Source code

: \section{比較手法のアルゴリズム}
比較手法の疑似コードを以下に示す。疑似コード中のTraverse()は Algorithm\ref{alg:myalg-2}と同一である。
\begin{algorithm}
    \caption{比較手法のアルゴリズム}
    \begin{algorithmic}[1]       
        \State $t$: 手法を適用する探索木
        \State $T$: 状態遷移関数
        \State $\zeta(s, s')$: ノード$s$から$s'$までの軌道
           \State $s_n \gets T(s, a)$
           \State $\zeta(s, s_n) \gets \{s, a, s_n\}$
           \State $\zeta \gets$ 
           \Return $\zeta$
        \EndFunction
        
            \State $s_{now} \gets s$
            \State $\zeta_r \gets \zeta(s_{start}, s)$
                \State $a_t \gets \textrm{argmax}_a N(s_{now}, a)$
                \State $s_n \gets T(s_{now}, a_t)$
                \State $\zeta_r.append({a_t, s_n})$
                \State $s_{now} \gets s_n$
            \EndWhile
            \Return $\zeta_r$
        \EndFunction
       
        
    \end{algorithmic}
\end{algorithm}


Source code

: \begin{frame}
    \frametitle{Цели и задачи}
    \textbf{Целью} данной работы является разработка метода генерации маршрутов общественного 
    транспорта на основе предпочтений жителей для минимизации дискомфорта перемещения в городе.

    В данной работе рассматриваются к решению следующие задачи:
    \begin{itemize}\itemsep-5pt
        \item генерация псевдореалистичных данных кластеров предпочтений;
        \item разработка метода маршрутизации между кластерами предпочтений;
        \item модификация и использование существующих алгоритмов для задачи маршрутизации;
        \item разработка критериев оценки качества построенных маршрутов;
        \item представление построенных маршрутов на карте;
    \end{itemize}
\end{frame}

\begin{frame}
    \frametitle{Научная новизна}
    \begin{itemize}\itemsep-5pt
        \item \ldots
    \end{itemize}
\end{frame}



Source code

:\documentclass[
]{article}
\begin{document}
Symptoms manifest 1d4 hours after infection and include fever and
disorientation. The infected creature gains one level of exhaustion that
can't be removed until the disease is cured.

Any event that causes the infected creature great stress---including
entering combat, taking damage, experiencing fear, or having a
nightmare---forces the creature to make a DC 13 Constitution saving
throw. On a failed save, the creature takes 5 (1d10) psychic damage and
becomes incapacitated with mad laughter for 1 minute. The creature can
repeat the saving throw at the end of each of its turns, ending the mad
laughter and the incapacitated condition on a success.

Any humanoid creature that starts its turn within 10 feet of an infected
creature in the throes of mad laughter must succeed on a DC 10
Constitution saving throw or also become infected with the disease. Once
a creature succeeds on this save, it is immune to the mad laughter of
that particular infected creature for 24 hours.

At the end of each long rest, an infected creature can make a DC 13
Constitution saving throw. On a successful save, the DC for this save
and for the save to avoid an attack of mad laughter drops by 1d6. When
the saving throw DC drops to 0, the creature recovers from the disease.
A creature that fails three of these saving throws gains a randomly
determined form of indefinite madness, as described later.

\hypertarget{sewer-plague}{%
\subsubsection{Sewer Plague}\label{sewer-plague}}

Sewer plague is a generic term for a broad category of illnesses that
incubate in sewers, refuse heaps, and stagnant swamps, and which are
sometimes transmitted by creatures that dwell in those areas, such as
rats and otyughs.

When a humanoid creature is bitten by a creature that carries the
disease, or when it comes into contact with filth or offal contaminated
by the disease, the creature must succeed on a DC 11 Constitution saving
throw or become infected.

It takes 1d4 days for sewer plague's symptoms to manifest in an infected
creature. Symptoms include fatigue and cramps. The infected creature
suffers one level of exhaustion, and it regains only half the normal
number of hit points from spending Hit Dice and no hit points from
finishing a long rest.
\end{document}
########################################
## WHAT THE EXERCISE ASKS
The reply should contain all of the entries exactly as shown above.

## COMPLETED TASK
Source code

: \section{比較手法のアルゴリズム}
比較手法の疑似コードを以下に示す。疑似コード中のTraverse()は Algorithm\ref{alg:myalg-2}と同一である。
\begin{algorithm}
    \caption{比較手法のアルゴリズム}
    \begin{algorithmic}[1]       
        \State $t$: 手法を適用する探索木
        \State $T$: 状態遷移関数
        \State $\zeta(s, s')$: ノード$s$から$s'$までの軌道
           \State $s_n \gets T(s, a)$
           \State $\zeta(s, s_n) \gets \{s, a, s_n\}$
           \State $\zeta \gets$ 
           \Return $\zeta$
        \EndFunction
        
            \State $s_{now} \gets s$
            \State $\zeta_r \gets \zeta(s_{start}, s)$
                \State $a_t \gets \textrm{argmax}_a N(s_{now}, a)$
                \State $s_n \gets T(s_{now}, a_t)$
                \State $\zeta_r.append({a_t, s_n})$
                \State $s_{now} \gets s_n$
            \EndWhile
            \Return $\zeta_r$
        \EndFunction
       
        
    \end{algorithmic}
\end{algorithm}


Source code

: \begin{frame}
    \frametitle{Цели и задачи}
    \textbf{Целью} данной работы является разработка метода генерации маршрутов общественного 
    транспорта на основе предпочтений жителей для минимизации дискомфорта перемещения в городе.

    В данной работе рассматриваются к решению следующие задачи:
    \begin{itemize}\itemsep-5pt
        \item генерация псевдореалистичных данных кластеров предпочтений;
        \item разработка метода маршрутизации между кластерами предпочтений;
        \item модификация и использование существующих алгоритмов для задачи маршрутизации;
        \item разработка критериев оценки качества построенных маршрутов;
        \item представление построенных маршрутов на карте;
    \end{itemize}
\end{frame}

\begin{frame}
    \frametitle{Научная новизна}
    \begin{itemize}\itemsep-5pt
        \item \ldots
    \end{itemize}
\end{frame}



Source code

:\documentclass[
]{article}
\begin{document}
Symptoms manifest 1d4 hours after infection and include fever and
disorientation. The infected creature gains one level of exhaustion that
can't be removed until the disease is cured.

Any event that causes the infected creature great stress---including
entering combat, taking damage, experiencing fear, or having a
nightmare---forces the creature to make a DC 13 Constitution saving
throw. On a failed save, the creature takes 5 (1d10) psychic damage and
becomes incapacitated with mad laughter for 1 minute. The creature can
repeat the saving throw at the end of each of its turns, ending the mad
laughter and the incapacitated condition on a success.

Any humanoid creature that starts its turn within 10 feet of an infected
creature in the throes of mad laughter must succeed on a DC 10
Constitution saving throw or also become infected with the disease. Once
a creature succeeds on this save, it is immune to the mad laughter of
that particular infected creature for 24 hours.

At the end of each long rest, an infected creature can make a DC 13
Constitution saving throw. On a successful save, the DC for this save
and for the save to avoid an attack of mad laughter drops by 1d6. When
the saving throw DC drops to 0, the creature recovers from the disease.
A creature that fails three of these saving throws gains a randomly
determined form of indefinite madness, as described later.

\hypertarget{sewer-plague}{%
\subsubsection{Sewer Plague}\label{sewer-plague}}

Sewer plague is a generic term for a broad category of illnesses that
incubate in sewers, refuse heaps, and stagnant swamps, and which are
sometimes transmitted by creatures that dwell in those areas, such as
rats and otyughs.

When a humanoid creature is bitten by a creature that carries the
disease, or when it comes into contact with filth or offal contaminated
by the disease, the creature must succeed on a DC 11 Constitution saving
throw or become infected.

It takes 1d4 days for sewer plague's symptoms to manifest in an infected
creature. Symptoms include fatigue and cramps. The infected creature
suffers one level of exhaustion, and it regains only half the normal
number of hit points from spending Hit Dice and no hit points from
finishing a long rest.
\end{document}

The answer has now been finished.